» DESCRIPTION OF THE TASK
Would you copy the records below, exactly and only from their first line through the line containing "This client works", without any pictures?

*** Begin section ***

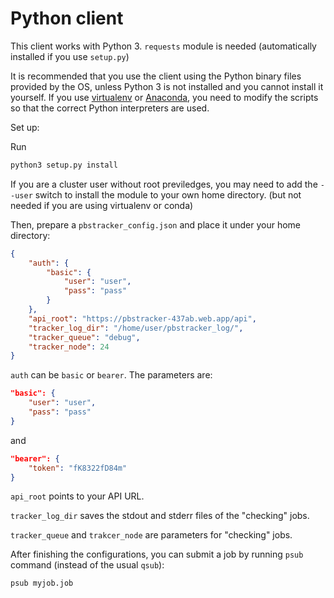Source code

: # Python client

This client works with Python 3. `requests` module is needed (automatically installed if you use `setup.py`)

It is recommended that you use the client using the Python binary files provided by the OS, unless Python 3 is not installed and you cannot install it yourself. If you use [virtualenv](https://virtualenv.pypa.io/en/latest/) or [Anaconda](https://www.anaconda.com/), you need to modify the scripts so that the correct Python interpreters are used.

Set up:

Run
```bash
python3 setup.py install
```
If you are a cluster user without root previledges, you may need to add the `--user` switch to install the module to your own home directory. (but not needed if you are using virtualenv or conda)

Then, prepare a `pbstracker_config.json` and place it under your home directory:
```json
{
    "auth": {
        "basic": {
            "user": "user",
            "pass": "pass"
        }
    },
    "api_root": "https://pbstracker-437ab.web.app/api",
    "tracker_log_dir": "/home/user/pbstracker_log/",
    "tracker_queue": "debug",
    "tracker_node": 24
}
```

`auth` can be `basic` or `bearer`. The parameters are:
```json
"basic": {
    "user": "user",
    "pass": "pass"
}
```
and
```json
"bearer": {
    "token": "fK8322fD84m"
}
```

`api_root` points to your API URL.

`tracker_log_dir` saves the stdout and stderr files of the "checking" jobs.

`tracker_queue` and `trakcer_node` are parameters for "checking" jobs.

After finishing the configurations, you can submit a job by running `psub` command (instead of the usual `qsub`):
```bash
psub myjob.job
```
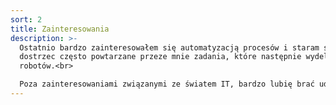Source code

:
```yaml
---
sort: 2
title: Zainteresowania
description: >-
  Ostatnio bardzo zainteresowałem się automatyzacją procesów i staram się
  dostrzec często powtarzane przeze mnie zadania, które następnie wydeleguję do
  robotów.<br>

  Poza zainteresowaniami związanymi ze światem IT, bardzo lubię brać udział w festiwalach muzyki elektronicznej, szczególnie interesują mnie podgatunki techno i trance.
---
```


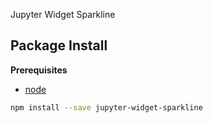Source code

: Jupyter Widget Sparkline

Package Install
---------------

**Prerequisites**
- [node](http://nodejs.org/)

```bash
npm install --save jupyter-widget-sparkline
```
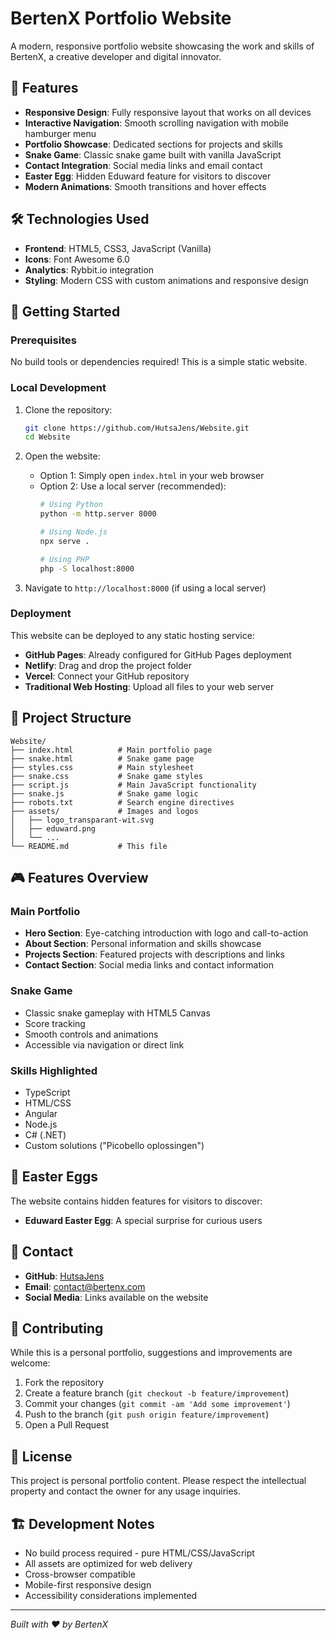# BertenX Portfolio Website

A modern, responsive portfolio website showcasing the work and skills of BertenX, a creative developer and digital innovator.

## 🌟 Features

- **Responsive Design**: Fully responsive layout that works on all devices
- **Interactive Navigation**: Smooth scrolling navigation with mobile hamburger menu
- **Portfolio Showcase**: Dedicated sections for projects and skills
- **Snake Game**: Classic snake game built with vanilla JavaScript
- **Contact Integration**: Social media links and email contact
- **Easter Egg**: Hidden Eduward feature for visitors to discover
- **Modern Animations**: Smooth transitions and hover effects

## 🛠️ Technologies Used

- **Frontend**: HTML5, CSS3, JavaScript (Vanilla)
- **Icons**: Font Awesome 6.0
- **Analytics**: Rybbit.io integration
- **Styling**: Modern CSS with custom animations and responsive design

## 🚀 Getting Started

### Prerequisites

No build tools or dependencies required! This is a simple static website.

### Local Development

1. Clone the repository:
   ```bash
   git clone https://github.com/HutsaJens/Website.git
   cd Website
   ```

2. Open the website:
   - Option 1: Simply open `index.html` in your web browser
   - Option 2: Use a local server (recommended):
     ```bash
     # Using Python
     python -m http.server 8000
     
     # Using Node.js
     npx serve .
     
     # Using PHP
     php -S localhost:8000
     ```

3. Navigate to `http://localhost:8000` (if using a local server)

### Deployment

This website can be deployed to any static hosting service:

- **GitHub Pages**: Already configured for GitHub Pages deployment
- **Netlify**: Drag and drop the project folder
- **Vercel**: Connect your GitHub repository
- **Traditional Web Hosting**: Upload all files to your web server

## 📁 Project Structure

```
Website/
├── index.html          # Main portfolio page
├── snake.html          # Snake game page
├── styles.css          # Main stylesheet
├── snake.css           # Snake game styles
├── script.js           # Main JavaScript functionality
├── snake.js            # Snake game logic
├── robots.txt          # Search engine directives
├── assets/             # Images and logos
│   ├── logo_transparant-wit.svg
│   ├── eduward.png
│   └── ...
└── README.md           # This file
```

## 🎮 Features Overview

### Main Portfolio
- **Hero Section**: Eye-catching introduction with logo and call-to-action
- **About Section**: Personal information and skills showcase
- **Projects Section**: Featured projects with descriptions and links
- **Contact Section**: Social media links and contact information

### Snake Game
- Classic snake gameplay with HTML5 Canvas
- Score tracking
- Smooth controls and animations
- Accessible via navigation or direct link

### Skills Highlighted
- TypeScript
- HTML/CSS
- Angular
- Node.js
- C# (.NET)
- Custom solutions ("Picobello oplossingen")

## 🎯 Easter Eggs

The website contains hidden features for visitors to discover:
- **Eduward Easter Egg**: A special surprise for curious users

## 📧 Contact

- **GitHub**: [HutsaJens](https://github.com/HutsaJens)
- **Email**: contact@bertenx.com
- **Social Media**: Links available on the website

## 🤝 Contributing

While this is a personal portfolio, suggestions and improvements are welcome:

1. Fork the repository
2. Create a feature branch (`git checkout -b feature/improvement`)
3. Commit your changes (`git commit -am 'Add some improvement'`)
4. Push to the branch (`git push origin feature/improvement`)
5. Open a Pull Request

## 📄 License

This project is personal portfolio content. Please respect the intellectual property and contact the owner for any usage inquiries.

## 🏗️ Development Notes

- No build process required - pure HTML/CSS/JavaScript
- All assets are optimized for web delivery
- Cross-browser compatible
- Mobile-first responsive design
- Accessibility considerations implemented

---

*Built with ❤️ by BertenX*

*** End section ***

» EXPECTED OUTPUT
Source code

: # Python client

This client works with Python 3. `requests` module is needed (automatically installed if you use `setup.py`)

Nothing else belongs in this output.